Lombardy 1947, it’s October 26th, from Milan to Milan, finish line at the Arena, 222 km, 129 start. Coppi’s second triumph was born with a solitary escape of 70 kilometres. Fausto catches up and overtakes Magni before arriving in Bellagio, and is alone in the attack on the Ghisallo climb. Coppi punctures 5 km from the summit, loses a minute but there is no story for his rivals. He passes to the top with 2’15” on Bartali and 3’15” on Magni. In the tricolor jersey, covered in mud, Coppi triumphs at the Arena: “I felt really good”.
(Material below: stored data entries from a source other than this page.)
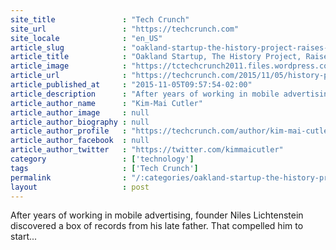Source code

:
 ```yaml
---
site_title               : "Tech Crunch"
site_url                 : "https://techcrunch.com"
site_locale              : "en_US"
article_slug             : "oakland-startup-the-history-project-raises-s2m-to-build-digital-time-capsules-of-family-personal-histories"
article_title            : "Oakland Startup, The History Project, Raises $2M To Build Digital Time Capsules of Family, Personal Histories"
article_image            : "https://tctechcrunch2011.files.wordpress.com/2015/11/screen-shot-2015-11-05-at-7-27-07-am.png?w=764&h=400&crop=1"
article_url              : "https://techcrunch.com/2015/11/05/history-project/"
article_published_at     : "2015-11-05T09:57:54-02:00"
article_description      : "After years of working in mobile advertising, founder Niles Lichtenstein discovered a box of records from his late father. That compelled him to start..."
article_author_name      : "Kim-Mai Cutler"
article_author_image     : null
article_author_biography : null
article_author_profile   : "https://techcrunch.com/author/kim-mai-cutler/"
article_author_facebook  : null
article_author_twitter   : "https://twitter.com/kimmaicutler"
category                 : ['technology']
tags                     : ['Tech Crunch']
permalink                : "/:categories/oakland-startup-the-history-project-raises-s2m-to-build-digital-time-capsules-of-family-personal-histories/"
layout                   : post
---
```


After years of working in mobile advertising, founder Niles Lichtenstein discovered a box of records from his late father. That compelled him to start...
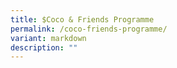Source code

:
 ```yaml
---
title: $Coco & Friends Programme
permalink: /coco-friends-programme/
variant: markdown
description: ""
---
```

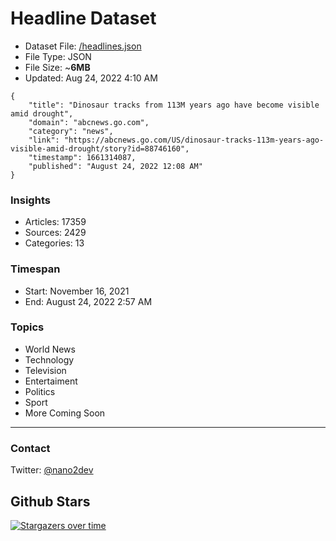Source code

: # Headline Dataset

- Dataset File: [/headlines.json](https://raw.githubusercontent.com/fwd/news/master/headlines.json) 
- File Type: JSON
- File Size: ~**6MB**
- Updated: Aug 24, 2022 4:10 AM

```
{
    "title": "Dinosaur tracks from 113M years ago have become visible amid drought",
    "domain": "abcnews.go.com",
    "category": "news",
    "link": "https://abcnews.go.com/US/dinosaur-tracks-113m-years-ago-visible-amid-drought/story?id=88746160",
    "timestamp": 1661314087,
    "published": "August 24, 2022 12:08 AM"
}
```

### Insights

- Articles: 17359
- Sources: 2429
- Categories: 13

### Timespan

- Start: November 16, 2021
- End: August 24, 2022 2:57 AM

### Topics

- World News
- Technology
- Television
- Entertaiment
- Politics
- Sport
- More Coming Soon

---

### Contact 

Twitter: [@nano2dev](https://twitter.com/nano2dev)

## Github Stars

[![Stargazers over time](https://starchart.cc/fwd/news.svg)](https://starchart.cc/fwd/news)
the feat and the third triumph

In 1948 one of Coppi’s greatest actions for the trio of the Giro di Lombardia: from Milan to Vigorelli, 222 km, 127 starters. This time the kilometers of solitary escape are 84. The action begins after the refueling of Asso, in Onno Coppi already has a 30″ advantage, devours the 8.8 km of the Ghisallo climb in 25’20”, almost two minutes less than his 1946 record, at the summit he has 2’41” over Ortelli and Bobet. Praised by a delirious public, Coppi enters the Vigorelli and precedes Adolfo Leoni of 4’45”. The new director of the Gazzetta, Emilio De Martino, writes: “Few thought that Coppi’s victory would be so overwhelming.”

all in

In 1949 Coppi is Italian sport. What a year! Conquers Milan-Sanremo, Giro d’Italia, Tour de France (first to achieve the pink-yellow double in the same season), tricolor jersey, and now poker at the Giro di Lombardia. It’s October 23rd, from Milan to Vigorelli, 222 km, 192 starters. This time he remains alone on the descent from Ghisallo to Barni, where Pierre Molineris, who was in the lead with him, falls. There are 65 kilometers to go until Vigorelli, with thousands of people leaving their homes, attracted by the live broadcast on the radio, crowding along the roadside and accompanying him to the apotheosis in Vigorelli. Here the stands vibrate with cheering. Record average, 38.002 km/h, four victories at Lombardia like Alfredo Binda, but Coppi’s are consecutive. To the Gazzetta, Fausto confesses: “The race didn’t seem harder than last year.”

the fifth

Then Coppi came third in 1950 (first with Renzo Soldani) and in 1951 (first with the Frenchman Louison Bobet), in 1952 he had a puncture after less than 50 kilometres, in 1953 he was absent, and in 1954 he achieved a top five. It’s October 31st, from Milan to Vigorelli, 222 km, 127 starters. A special year for the Champion, because at the 1953 Lugano World Championship the White Lady, Giulia Occhini, was revealed. Private life prevails, Coppi finds it hard to think about racing, but still shows up at the start of Lombardia. A strange development, it’s raining, Chiarlone is leading the Ghisallo with 22″ on Aldo Moser and 31″ on the Campionissimo. Nobody makes the difference, there are various reunions towards Milan, and then on the track at Vigorelli Coppi wins thanks to a large gear, the 52×14, which develops 7.93 meters per pedal stroke. Fiorenzo Magni is second, Aldo Moser (the pioneer of the Palù di Giovo dynasty, Francesco’s older brother) is seventh. Coppi would race the Giro di Lombardia twice again: 11th in 1955, 24″ behind the winner Cleto Maule, and 2nd in 1956, beaten in the sprint by Darrigade, his former teammate at Bianchi, when he was convinced he had won. Now, after 71 years, his record is about to fall.